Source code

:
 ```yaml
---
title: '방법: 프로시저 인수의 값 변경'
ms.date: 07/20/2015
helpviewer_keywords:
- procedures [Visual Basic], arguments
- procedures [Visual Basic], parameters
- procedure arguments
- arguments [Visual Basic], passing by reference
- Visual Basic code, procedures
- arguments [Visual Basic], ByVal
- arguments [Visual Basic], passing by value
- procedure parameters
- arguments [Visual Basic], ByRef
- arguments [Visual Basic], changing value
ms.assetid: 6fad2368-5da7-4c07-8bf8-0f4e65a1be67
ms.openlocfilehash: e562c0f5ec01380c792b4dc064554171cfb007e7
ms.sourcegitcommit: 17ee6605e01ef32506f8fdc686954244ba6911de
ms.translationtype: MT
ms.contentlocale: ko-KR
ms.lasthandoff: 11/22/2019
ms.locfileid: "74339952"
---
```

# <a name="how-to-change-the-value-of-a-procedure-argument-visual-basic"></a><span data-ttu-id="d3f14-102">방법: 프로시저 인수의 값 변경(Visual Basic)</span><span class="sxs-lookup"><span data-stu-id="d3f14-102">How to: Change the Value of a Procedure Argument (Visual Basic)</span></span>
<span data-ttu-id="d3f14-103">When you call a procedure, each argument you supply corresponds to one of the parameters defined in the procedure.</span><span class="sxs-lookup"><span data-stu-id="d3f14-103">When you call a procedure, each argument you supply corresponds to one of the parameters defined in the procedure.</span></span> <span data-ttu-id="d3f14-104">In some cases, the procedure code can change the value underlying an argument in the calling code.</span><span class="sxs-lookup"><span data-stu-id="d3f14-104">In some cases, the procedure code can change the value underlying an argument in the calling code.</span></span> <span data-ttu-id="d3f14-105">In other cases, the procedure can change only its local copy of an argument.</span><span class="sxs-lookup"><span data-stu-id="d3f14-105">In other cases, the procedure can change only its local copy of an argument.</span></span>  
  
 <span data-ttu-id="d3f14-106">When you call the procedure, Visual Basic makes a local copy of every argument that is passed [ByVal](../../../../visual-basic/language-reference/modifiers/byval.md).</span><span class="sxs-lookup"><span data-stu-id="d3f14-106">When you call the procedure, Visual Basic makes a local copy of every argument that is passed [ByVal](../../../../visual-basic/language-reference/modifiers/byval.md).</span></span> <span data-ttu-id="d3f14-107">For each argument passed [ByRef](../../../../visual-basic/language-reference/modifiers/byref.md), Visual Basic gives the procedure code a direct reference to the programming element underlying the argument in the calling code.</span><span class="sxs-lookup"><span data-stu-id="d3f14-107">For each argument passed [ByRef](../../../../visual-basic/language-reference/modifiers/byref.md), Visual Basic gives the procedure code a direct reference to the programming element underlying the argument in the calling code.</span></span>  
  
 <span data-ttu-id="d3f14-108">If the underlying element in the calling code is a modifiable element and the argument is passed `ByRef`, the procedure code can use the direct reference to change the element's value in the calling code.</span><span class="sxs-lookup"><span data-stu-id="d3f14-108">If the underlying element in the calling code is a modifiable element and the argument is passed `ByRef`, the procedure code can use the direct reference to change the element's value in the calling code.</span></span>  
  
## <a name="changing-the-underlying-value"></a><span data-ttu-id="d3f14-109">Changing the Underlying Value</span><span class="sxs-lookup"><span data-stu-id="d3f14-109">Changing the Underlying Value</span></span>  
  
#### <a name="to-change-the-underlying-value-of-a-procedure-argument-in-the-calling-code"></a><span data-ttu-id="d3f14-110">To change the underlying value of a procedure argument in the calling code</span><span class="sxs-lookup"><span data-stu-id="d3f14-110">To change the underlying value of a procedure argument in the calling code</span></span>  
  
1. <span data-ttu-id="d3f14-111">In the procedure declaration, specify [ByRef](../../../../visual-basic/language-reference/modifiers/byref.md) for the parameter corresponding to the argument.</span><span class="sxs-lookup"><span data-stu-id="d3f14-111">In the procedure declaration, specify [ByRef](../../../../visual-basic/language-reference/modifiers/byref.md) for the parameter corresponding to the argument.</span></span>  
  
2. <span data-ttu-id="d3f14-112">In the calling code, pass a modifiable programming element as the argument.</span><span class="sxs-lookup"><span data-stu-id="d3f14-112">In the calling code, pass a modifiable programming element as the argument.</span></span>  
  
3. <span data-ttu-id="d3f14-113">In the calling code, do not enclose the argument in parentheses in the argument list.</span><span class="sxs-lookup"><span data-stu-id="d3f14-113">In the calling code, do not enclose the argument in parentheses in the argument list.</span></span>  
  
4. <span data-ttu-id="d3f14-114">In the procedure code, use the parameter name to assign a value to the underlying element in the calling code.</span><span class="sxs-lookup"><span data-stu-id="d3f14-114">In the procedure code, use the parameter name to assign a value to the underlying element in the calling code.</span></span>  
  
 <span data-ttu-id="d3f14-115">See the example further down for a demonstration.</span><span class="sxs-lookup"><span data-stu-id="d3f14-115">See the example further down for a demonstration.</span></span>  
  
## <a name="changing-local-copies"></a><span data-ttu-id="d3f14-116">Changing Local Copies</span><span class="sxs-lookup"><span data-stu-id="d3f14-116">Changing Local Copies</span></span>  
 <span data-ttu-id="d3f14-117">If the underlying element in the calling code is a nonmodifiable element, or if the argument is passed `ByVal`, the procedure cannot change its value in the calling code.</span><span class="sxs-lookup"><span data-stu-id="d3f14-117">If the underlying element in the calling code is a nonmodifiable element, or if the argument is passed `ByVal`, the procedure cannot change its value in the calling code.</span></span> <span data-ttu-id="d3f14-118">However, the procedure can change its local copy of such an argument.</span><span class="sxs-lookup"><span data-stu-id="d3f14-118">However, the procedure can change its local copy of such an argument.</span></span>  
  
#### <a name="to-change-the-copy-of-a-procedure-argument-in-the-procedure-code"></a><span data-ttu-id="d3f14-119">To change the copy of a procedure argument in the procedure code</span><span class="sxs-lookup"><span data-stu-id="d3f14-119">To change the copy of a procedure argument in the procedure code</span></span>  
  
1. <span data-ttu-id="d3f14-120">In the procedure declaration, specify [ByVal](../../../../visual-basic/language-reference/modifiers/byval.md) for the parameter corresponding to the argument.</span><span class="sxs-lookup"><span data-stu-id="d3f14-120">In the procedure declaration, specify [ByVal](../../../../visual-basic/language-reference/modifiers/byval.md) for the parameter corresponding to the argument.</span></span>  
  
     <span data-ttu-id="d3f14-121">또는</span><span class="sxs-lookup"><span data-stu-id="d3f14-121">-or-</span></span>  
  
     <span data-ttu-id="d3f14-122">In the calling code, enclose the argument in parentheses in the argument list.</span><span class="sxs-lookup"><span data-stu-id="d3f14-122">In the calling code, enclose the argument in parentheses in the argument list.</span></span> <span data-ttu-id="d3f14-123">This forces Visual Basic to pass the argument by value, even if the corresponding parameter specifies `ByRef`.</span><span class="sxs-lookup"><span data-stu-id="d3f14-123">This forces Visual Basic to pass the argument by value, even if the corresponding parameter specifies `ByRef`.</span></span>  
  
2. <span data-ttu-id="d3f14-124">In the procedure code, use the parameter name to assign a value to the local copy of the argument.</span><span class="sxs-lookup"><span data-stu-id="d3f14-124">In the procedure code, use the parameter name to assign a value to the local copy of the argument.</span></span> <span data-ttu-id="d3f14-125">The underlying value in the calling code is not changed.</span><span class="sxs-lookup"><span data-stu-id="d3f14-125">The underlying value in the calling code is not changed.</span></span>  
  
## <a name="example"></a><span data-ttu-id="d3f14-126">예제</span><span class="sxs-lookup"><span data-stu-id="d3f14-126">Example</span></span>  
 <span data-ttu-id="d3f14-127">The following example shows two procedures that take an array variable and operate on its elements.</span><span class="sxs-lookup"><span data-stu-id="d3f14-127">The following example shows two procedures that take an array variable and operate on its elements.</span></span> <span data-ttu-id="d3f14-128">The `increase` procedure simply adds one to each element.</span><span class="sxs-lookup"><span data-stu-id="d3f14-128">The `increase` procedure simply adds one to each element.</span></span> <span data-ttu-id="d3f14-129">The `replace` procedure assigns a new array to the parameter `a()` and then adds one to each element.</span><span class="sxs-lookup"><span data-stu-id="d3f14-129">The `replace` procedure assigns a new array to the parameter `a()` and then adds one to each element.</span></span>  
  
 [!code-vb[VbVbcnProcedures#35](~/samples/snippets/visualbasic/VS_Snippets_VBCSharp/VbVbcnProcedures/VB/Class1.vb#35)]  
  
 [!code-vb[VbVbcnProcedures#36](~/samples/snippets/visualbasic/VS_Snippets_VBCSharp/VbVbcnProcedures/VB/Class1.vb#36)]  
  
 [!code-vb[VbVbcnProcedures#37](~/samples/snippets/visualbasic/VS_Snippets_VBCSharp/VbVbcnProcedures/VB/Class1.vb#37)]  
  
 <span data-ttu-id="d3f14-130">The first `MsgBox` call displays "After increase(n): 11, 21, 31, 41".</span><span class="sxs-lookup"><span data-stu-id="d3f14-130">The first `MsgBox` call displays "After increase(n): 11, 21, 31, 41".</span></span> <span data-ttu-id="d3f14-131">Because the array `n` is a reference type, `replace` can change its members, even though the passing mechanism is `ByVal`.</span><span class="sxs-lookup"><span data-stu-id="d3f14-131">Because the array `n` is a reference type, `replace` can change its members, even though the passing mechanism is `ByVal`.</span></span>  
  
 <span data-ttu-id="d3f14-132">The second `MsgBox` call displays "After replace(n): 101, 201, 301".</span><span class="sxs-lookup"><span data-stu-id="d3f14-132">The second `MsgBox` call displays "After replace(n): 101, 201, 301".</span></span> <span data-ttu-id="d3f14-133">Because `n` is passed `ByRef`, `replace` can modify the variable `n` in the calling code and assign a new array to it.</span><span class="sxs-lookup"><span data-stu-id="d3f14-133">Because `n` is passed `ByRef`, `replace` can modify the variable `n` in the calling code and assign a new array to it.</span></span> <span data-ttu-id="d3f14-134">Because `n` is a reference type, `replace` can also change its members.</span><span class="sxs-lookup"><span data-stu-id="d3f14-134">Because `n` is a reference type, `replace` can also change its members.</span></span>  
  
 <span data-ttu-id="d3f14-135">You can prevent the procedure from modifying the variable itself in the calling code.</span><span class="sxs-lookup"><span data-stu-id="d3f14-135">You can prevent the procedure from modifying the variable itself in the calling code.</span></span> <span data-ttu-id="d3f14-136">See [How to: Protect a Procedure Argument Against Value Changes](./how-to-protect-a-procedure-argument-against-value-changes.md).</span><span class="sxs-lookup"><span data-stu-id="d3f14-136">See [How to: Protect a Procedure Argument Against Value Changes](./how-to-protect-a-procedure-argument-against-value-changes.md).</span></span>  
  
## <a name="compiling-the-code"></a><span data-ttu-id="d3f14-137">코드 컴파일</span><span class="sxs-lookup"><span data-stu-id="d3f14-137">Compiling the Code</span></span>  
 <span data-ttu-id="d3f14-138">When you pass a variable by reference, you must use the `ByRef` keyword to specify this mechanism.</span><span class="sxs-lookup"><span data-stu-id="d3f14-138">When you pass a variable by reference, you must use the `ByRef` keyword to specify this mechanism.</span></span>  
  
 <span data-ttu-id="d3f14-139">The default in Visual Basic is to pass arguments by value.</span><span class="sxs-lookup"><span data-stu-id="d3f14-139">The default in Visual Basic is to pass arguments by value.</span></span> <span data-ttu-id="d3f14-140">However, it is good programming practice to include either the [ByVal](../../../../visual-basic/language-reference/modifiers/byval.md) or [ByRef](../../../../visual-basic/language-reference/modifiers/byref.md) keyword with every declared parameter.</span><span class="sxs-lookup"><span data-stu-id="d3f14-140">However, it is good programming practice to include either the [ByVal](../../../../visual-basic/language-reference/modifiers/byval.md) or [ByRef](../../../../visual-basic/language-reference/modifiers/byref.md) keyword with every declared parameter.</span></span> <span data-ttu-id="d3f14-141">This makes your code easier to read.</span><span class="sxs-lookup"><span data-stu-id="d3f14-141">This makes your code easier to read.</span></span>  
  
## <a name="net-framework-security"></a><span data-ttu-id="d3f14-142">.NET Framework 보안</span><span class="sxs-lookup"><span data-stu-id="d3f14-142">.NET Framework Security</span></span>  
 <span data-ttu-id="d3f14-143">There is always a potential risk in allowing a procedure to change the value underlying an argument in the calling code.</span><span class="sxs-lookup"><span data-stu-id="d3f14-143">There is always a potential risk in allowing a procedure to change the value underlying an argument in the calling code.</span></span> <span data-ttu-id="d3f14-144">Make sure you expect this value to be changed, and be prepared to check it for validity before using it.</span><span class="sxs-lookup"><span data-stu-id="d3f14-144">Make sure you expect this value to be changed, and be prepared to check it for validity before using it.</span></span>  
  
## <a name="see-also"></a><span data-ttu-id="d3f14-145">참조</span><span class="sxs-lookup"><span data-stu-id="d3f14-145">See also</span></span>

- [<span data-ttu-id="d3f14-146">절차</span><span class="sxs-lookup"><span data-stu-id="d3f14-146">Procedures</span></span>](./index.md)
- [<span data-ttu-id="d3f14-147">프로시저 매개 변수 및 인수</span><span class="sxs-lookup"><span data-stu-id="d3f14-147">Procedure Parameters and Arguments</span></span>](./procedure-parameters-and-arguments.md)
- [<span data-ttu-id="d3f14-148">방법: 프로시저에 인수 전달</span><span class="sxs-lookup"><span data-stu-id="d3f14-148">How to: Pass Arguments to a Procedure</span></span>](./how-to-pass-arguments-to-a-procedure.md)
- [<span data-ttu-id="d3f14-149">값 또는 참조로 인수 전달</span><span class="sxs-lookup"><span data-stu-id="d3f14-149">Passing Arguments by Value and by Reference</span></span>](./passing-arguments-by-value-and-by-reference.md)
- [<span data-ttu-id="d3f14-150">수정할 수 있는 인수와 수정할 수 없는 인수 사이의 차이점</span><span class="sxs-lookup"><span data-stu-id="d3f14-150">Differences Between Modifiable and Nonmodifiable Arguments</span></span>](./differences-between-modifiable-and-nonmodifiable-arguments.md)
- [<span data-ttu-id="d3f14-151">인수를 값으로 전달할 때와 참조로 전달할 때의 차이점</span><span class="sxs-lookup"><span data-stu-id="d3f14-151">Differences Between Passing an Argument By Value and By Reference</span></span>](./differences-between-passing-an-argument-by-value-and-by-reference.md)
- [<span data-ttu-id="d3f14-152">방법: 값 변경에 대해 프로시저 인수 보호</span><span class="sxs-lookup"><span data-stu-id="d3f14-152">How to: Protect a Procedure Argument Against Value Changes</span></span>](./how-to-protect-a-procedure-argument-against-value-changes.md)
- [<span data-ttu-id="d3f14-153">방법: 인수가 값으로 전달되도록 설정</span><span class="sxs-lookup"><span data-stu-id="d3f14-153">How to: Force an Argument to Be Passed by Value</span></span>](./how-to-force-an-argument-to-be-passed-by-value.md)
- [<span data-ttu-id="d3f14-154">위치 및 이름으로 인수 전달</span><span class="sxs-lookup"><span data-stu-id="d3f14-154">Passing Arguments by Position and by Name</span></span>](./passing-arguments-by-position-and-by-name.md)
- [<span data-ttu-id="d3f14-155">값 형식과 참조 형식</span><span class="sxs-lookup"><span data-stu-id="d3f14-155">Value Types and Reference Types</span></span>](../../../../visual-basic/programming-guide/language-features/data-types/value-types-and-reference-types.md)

________________________

### [What this task involves]
Look above for the line containing "itself in the calling code.</span><span". Output from there through the line containing "specify this mechanism.</span></span>", exactly and inclusively.

### [Response below]
 <span data-ttu-id="d3f14-135">You can prevent the procedure from modifying the variable itself in the calling code.</span><span class="sxs-lookup"><span data-stu-id="d3f14-135">You can prevent the procedure from modifying the variable itself in the calling code.</span></span> <span data-ttu-id="d3f14-136">See [How to: Protect a Procedure Argument Against Value Changes](./how-to-protect-a-procedure-argument-against-value-changes.md).</span><span class="sxs-lookup"><span data-stu-id="d3f14-136">See [How to: Protect a Procedure Argument Against Value Changes](./how-to-protect-a-procedure-argument-against-value-changes.md).</span></span>  
  
## <a name="compiling-the-code"></a><span data-ttu-id="d3f14-137">코드 컴파일</span><span class="sxs-lookup"><span data-stu-id="d3f14-137">Compiling the Code</span></span>  
 <span data-ttu-id="d3f14-138">When you pass a variable by reference, you must use the `ByRef` keyword to specify this mechanism.</span><span class="sxs-lookup"><span data-stu-id="d3f14-138">When you pass a variable by reference, you must use the `ByRef` keyword to specify this mechanism.</span></span>  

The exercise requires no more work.